Data extracted from a collection:
==========
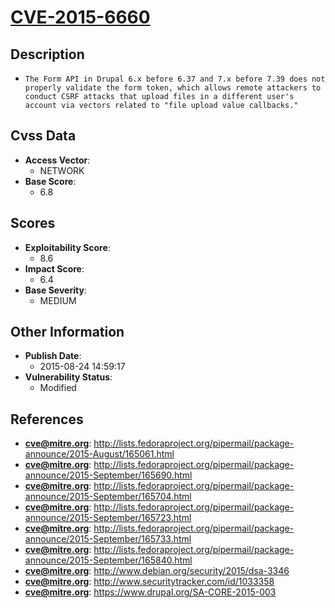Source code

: 
# [CVE-2015-6660](http://lists.fedoraproject.org/pipermail/package-announce/2015-August/165061.html)

## Description

- `The Form API in Drupal 6.x before 6.37 and 7.x before 7.39 does not properly validate the form token, which allows remote attackers to conduct CSRF attacks that upload files in a different user's account via vectors related to "file upload value callbacks."`

## Cvss Data

- **Access Vector**:
  - NETWORK
- **Base Score**:
  - 6.8

## Scores

- **Exploitability Score**:
  - 8.6
- **Impact Score**:
  - 6.4
- **Base Severity**:
  - MEDIUM

## Other Information

- **Publish Date**:
  - 2015-08-24 14:59:17
- **Vulnerability Status**:
  - Modified

## References

- **cve@mitre.org**: http://lists.fedoraproject.org/pipermail/package-announce/2015-August/165061.html
- **cve@mitre.org**: http://lists.fedoraproject.org/pipermail/package-announce/2015-September/165690.html
- **cve@mitre.org**: http://lists.fedoraproject.org/pipermail/package-announce/2015-September/165704.html
- **cve@mitre.org**: http://lists.fedoraproject.org/pipermail/package-announce/2015-September/165723.html
- **cve@mitre.org**: http://lists.fedoraproject.org/pipermail/package-announce/2015-September/165733.html
- **cve@mitre.org**: http://lists.fedoraproject.org/pipermail/package-announce/2015-September/165840.html
- **cve@mitre.org**: http://www.debian.org/security/2015/dsa-3346
- **cve@mitre.org**: http://www.securitytracker.com/id/1033358
- **cve@mitre.org**: https://www.drupal.org/SA-CORE-2015-003
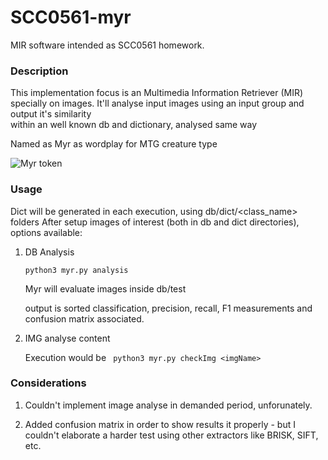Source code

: # SCC0561-myr

MIR software intended as SCC0561 homework. 

### Description

This implementation focus is an Multimedia Information Retriever (MIR)
specially on images.
It'll analyse input images using an input group and output it's similarity\
within an well known db and dictionary, analysed same way

Named as Myr as wordplay for MTG creature type


![Myr token](https://repositorio.sbrauble.com/arquivos/in/magic/458120/5f4244242d05c-cyxfud-x9ou32-5f4c0f98db474e7d5ef15d4ca22d26ff.jpg)

### Usage

Dict will be generated in each execution, using db/dict/<class_name> folders
After setup images of interest (both in db and dict directories), options available:

1. DB Analysis
	
	`python3 myr.py analysis`
	
	Myr will evaluate images inside db/test 


	output is sorted classification, precision, recall, F1 measurements and confusion matrix
	associated.
3. IMG analyse content

	Execution would be
	` python3 myr.py checkImg <imgName>`


### Considerations
1. Couldn't implement image analyse in demanded period, unforunately.

2. Added confusion matrix in order to show results it properly - but I couldn't elaborate a harder test
   using other extractors like BRISK, SIFT, etc.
==========
ACTION ITEM:
With the pictures dropped, write out all of the entries word for word.

SOLUTION:
Source code

: 
# [CVE-2015-6660](http://lists.fedoraproject.org/pipermail/package-announce/2015-August/165061.html)

## Description

- `The Form API in Drupal 6.x before 6.37 and 7.x before 7.39 does not properly validate the form token, which allows remote attackers to conduct CSRF attacks that upload files in a different user's account via vectors related to "file upload value callbacks."`

## Cvss Data

- **Access Vector**:
  - NETWORK
- **Base Score**:
  - 6.8

## Scores

- **Exploitability Score**:
  - 8.6
- **Impact Score**:
  - 6.4
- **Base Severity**:
  - MEDIUM

## Other Information

- **Publish Date**:
  - 2015-08-24 14:59:17
- **Vulnerability Status**:
  - Modified

## References

- **cve@mitre.org**: http://lists.fedoraproject.org/pipermail/package-announce/2015-August/165061.html
- **cve@mitre.org**: http://lists.fedoraproject.org/pipermail/package-announce/2015-September/165690.html
- **cve@mitre.org**: http://lists.fedoraproject.org/pipermail/package-announce/2015-September/165704.html
- **cve@mitre.org**: http://lists.fedoraproject.org/pipermail/package-announce/2015-September/165723.html
- **cve@mitre.org**: http://lists.fedoraproject.org/pipermail/package-announce/2015-September/165733.html
- **cve@mitre.org**: http://lists.fedoraproject.org/pipermail/package-announce/2015-September/165840.html
- **cve@mitre.org**: http://www.debian.org/security/2015/dsa-3346
- **cve@mitre.org**: http://www.securitytracker.com/id/1033358
- **cve@mitre.org**: https://www.drupal.org/SA-CORE-2015-003
Source code

: # SCC0561-myr

MIR software intended as SCC0561 homework. 

### Description

This implementation focus is an Multimedia Information Retriever (MIR)
specially on images.
It'll analyse input images using an input group and output it's similarity\
within an well known db and dictionary, analysed same way

Named as Myr as wordplay for MTG creature type


![Myr token](https://repositorio.sbrauble.com/arquivos/in/magic/458120/5f4244242d05c-cyxfud-x9ou32-5f4c0f98db474e7d5ef15d4ca22d26ff.jpg)

### Usage

Dict will be generated in each execution, using db/dict/<class_name> folders
After setup images of interest (both in db and dict directories), options available:

1. DB Analysis
	
	`python3 myr.py analysis`
	
	Myr will evaluate images inside db/test 


	output is sorted classification, precision, recall, F1 measurements and confusion matrix
	associated.
3. IMG analyse content

	Execution would be
	` python3 myr.py checkImg <imgName>`


### Considerations
1. Couldn't implement image analyse in demanded period, unforunately.

2. Added confusion matrix in order to show results it properly - but I couldn't elaborate a harder test
   using other extractors like BRISK, SIFT, etc.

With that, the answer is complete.